IT doesn’t Matter – a critical review
The unprecedented development of Information Technology (IT), now more aptly referred to as Information and Communication Technology (ICT) to emphasize the critical and crucial role of communication technology, has ushered in a revolution in the way people work, live and communicate with each other. ICT has pervaded all walks of life and all spheres of work, but it has perhaps been the way business is conducted and managed that has been transformed as never before. However Carr (2003) presents very strong and compelling arguments to convince his readers that IT, though indispensable for business, nevertheless do not any longer provide any strategic advantage or competitive advantage to businesses. And because IT do not do so any more, businesses should be cautious and stringent with its IT investments and applications, be a follower instead of trying to be a forerunner in IT applications and concentrate more on managing the risks posed by IT rather than try to hold up IT as the solution for all business problems and waste money and precious resources on over-jealous approaches to IT implementation. Carr (2003) cites may reasons, logic and analogies for his arguments which have to be analyzed individually before it can be decided whether his arguments are based on sound and practical premises or not.
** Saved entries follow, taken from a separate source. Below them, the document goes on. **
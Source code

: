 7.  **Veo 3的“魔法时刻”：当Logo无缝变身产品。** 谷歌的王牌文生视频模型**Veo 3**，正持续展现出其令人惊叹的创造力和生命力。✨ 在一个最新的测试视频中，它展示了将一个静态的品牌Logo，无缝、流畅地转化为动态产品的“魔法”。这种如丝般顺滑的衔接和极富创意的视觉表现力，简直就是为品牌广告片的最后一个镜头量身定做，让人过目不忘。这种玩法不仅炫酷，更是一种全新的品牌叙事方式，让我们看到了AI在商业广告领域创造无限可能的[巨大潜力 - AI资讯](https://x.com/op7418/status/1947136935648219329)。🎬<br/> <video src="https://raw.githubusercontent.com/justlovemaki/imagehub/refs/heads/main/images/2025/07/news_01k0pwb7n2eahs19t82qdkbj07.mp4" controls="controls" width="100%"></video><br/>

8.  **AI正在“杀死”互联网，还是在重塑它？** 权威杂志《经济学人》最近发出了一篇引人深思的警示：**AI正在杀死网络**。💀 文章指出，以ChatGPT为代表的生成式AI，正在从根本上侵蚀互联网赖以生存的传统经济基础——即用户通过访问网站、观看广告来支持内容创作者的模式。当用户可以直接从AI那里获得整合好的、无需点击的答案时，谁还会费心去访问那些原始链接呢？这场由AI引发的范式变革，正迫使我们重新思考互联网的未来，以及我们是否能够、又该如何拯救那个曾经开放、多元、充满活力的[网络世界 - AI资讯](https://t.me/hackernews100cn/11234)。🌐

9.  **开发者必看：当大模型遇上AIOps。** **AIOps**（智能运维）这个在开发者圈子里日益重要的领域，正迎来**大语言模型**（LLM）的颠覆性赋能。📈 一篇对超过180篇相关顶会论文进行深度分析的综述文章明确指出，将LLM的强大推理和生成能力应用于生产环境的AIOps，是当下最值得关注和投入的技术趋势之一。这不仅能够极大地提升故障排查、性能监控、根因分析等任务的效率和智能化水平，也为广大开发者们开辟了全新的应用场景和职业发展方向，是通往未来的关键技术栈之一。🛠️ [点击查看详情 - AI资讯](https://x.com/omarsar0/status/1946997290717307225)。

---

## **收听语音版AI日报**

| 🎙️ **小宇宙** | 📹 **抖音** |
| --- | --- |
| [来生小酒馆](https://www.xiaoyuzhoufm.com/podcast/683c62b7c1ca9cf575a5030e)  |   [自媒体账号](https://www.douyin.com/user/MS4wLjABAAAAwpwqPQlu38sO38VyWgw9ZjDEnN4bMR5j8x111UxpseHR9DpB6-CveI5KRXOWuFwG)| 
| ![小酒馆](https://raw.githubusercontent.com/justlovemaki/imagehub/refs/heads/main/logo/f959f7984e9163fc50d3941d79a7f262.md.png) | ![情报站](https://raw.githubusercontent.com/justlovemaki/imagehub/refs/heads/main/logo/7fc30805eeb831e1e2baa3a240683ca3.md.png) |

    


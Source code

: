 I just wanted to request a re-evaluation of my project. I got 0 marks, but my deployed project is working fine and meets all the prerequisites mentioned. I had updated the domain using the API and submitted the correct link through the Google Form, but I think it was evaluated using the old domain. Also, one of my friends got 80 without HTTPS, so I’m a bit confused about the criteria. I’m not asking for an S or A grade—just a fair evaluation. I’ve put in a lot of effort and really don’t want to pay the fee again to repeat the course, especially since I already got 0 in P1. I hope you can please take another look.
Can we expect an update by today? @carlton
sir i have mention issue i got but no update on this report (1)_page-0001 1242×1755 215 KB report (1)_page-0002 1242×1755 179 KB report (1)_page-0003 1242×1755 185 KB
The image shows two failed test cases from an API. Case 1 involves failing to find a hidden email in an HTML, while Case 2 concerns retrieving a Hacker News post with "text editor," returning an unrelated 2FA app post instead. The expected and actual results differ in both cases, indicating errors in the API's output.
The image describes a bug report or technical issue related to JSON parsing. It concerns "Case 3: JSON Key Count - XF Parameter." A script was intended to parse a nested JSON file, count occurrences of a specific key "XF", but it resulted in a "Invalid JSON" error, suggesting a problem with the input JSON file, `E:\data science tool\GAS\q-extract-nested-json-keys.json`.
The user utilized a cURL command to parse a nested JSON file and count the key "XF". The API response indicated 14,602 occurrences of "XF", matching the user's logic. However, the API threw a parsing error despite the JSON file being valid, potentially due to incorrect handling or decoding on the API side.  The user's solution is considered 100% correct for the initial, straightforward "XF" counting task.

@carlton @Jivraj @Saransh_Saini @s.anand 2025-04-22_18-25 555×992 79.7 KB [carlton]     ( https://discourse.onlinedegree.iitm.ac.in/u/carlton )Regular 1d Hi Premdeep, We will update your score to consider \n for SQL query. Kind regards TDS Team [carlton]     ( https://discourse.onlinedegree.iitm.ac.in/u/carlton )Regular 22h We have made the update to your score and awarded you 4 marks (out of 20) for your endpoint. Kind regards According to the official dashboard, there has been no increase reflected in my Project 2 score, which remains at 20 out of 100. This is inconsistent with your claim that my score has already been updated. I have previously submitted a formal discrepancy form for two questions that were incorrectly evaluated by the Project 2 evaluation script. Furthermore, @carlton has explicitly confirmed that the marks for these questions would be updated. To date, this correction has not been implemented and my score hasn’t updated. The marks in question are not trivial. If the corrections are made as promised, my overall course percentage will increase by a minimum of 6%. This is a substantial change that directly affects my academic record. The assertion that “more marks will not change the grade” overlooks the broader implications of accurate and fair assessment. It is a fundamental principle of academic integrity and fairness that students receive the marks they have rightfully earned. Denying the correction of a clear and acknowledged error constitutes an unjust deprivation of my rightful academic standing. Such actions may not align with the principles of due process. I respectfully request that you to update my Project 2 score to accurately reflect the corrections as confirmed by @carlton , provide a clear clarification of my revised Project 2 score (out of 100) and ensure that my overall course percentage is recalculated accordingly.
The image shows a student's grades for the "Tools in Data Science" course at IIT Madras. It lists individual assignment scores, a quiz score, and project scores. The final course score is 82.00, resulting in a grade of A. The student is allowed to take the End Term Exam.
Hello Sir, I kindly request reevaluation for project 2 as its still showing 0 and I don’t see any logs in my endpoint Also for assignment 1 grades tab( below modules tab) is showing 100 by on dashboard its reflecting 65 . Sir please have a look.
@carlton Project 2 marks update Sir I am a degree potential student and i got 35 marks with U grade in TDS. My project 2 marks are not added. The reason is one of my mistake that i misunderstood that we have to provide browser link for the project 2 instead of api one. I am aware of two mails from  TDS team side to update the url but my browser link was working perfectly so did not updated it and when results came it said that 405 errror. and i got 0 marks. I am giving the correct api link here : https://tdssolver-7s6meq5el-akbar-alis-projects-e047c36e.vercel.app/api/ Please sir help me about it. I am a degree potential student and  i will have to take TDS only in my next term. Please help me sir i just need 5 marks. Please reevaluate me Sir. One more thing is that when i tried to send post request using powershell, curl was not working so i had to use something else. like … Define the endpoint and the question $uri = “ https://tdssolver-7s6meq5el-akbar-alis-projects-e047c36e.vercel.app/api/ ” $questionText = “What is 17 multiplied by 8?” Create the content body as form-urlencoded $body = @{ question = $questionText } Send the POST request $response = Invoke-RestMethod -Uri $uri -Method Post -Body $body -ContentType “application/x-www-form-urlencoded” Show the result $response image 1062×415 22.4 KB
Starting off the wrong way
Starting at the very beginning, the title of Carr’s writerup stands out as a glaring misnomer. Carr (2003) does not at any point in his discourse want to state that IT does not matter for businesses. In fact he asserts repetitively that IT is indispensable for businesses. He states at the very introduction of the write-up, “Today no one would dispute that information technology is the backbone of commerce.” (Carr, 2003, p: 42 – 49) In the conclusion too, he asserts that IT as a resource is essential to competition but is inconsequential to strategy. The title of the write-up could therefore be very misleading and convey an entirely wrong impression that IT is actually not required or does not matter for businesses.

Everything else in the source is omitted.